If I seem like a killjoy, it's only because I see little value in taking a bazillion posed, poorly framed and lit photographs, with the purpose of creating fake memories. And I think excessive documentation is particularly tainting in romantic relationships; it's made them seem less authentic, a bit too implausibly lovely, a little too ready. Whenever I'm dating someone new, friends immediately ask to see a photo of us together — they assume I captured on film the transcendent magic of dates one through three. They want to know why I don't already have his photo as my screensaver to prove that I'm head-over-heels. Forget about the actual experience of coupledom, an awkward, non-linear affair that's hardly ever picture-perfect. I find over-documenting relationships to be like showing too much skin — the unrecorded knowledge of what's underneath should be part of the allure, not something you can upload and crop until it's flawless.
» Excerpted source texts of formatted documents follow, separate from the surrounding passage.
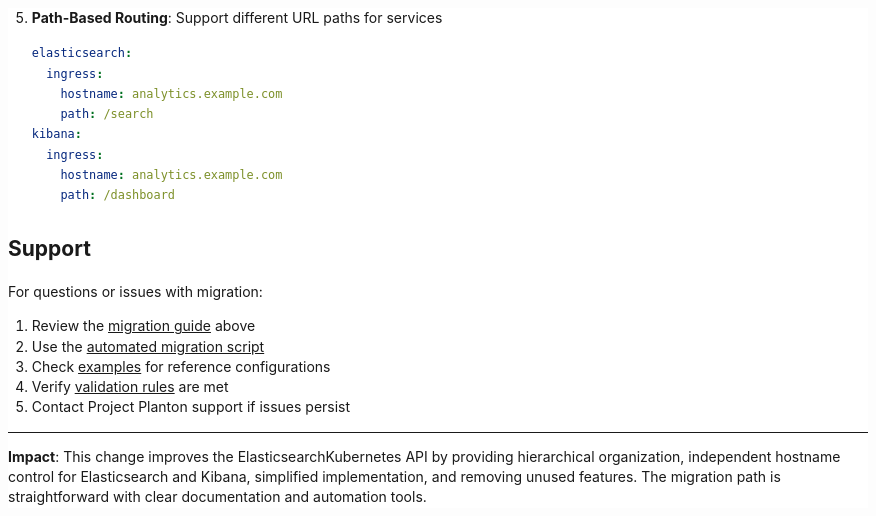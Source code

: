 5. **Path-Based Routing**: Support different URL paths for services
   ```yaml
   elasticsearch:
     ingress:
       hostname: analytics.example.com
       path: /search
   kibana:
     ingress:
       hostname: analytics.example.com
       path: /dashboard
   ```

## Support

For questions or issues with migration:
1. Review the [migration guide](#migration-guide) above
2. Use the [automated migration script](#automated-migration-script)
3. Check [examples](#examples) for reference configurations
4. Verify [validation rules](#validation) are met
5. Contact Project Planton support if issues persist

---

**Impact**: This change improves the ElasticsearchKubernetes API by providing hierarchical organization, independent hostname control for Elasticsearch and Kibana, simplified implementation, and removing unused features. The migration path is straightforward with clear documentation and automation tools.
The next evening Alexy and I visited my friend at the Googleplex. Sergey and Larry had gone overboard on design: a huge model airplane hung from the ceiling, cubicles were made of inflatable tents. Alexy wanted to document himself in the vicinity of all of it: sprawled on a beanbag chair in the play area, eerily staring through the glass phone booth illuminated by florescent lighting.

I didn't know what to do. He was so immensely focused on creating fake memories of our trip that our actual experience was lost — particularly mine, since I was watching the whole thing through a viewfinder. But I couldn't tell him he was acting ridiculous, because this is what people do now. The tourist haunts were filled with Alexys: dads holding up camcorders for forty minutes at a time, walking slowly with the gadget in their outstretched arms like a Frankenstein sightseer. We passed the office of a Google employee who'd hung dozens of photos of himself with famous visitors, creating a wall-sized montage: Google guy with Bill Clinton, Google guy with Arnold Schwarzenegger, Google guy with celebrity after celebrity. Alexy positioned himself in front of the wall and asked me to take his picture.




My patience broke on the way back from Google. Alexy wanted to stop so I could shoot him standing next to the Golden Gate Bridge, despite the fact that we had photos from the other side. Now it was cold, and I didn't have a coat.

I dutifully clicked, documenting the lack of fun. Except his camera had, shockingly, run out of batteries, and I couldn't make mine focus at night. He fiddled with it. "Shoot. We need to figure this out."

"Alexy, I don't think we need to figure this out. It's the most photographed place in San Francisco. We can buy postcards."

But a postcard wouldn't work in the iPod slideshow he'd make when we got home. He continued taking photographs with my camera for another ten minutes while I shivered in the car, watching him demonstrate his personality flaws in real-time. At home, I uploaded the photos, and realized there is one small benefit to overdocumenting vacations: In the few photographs with me, I'm grimacing and clearly annoyed; he, of course, is wearing the same goofy grin. Our body language is horrific, our hips pointed in opposite directions, like two strangers smooshed together on a bus. You can watch the relationship fall to pieces, frame by frame, in brilliant high-resolution color.

It was all over a week later. He ended things, perturbed by my inexplicable hostility to his need for infinite self-portraiture. "You know, I've been picturing where I am in my life right now . . . " he said by way of dumping me, but I already knew — I'd caught the slideshow.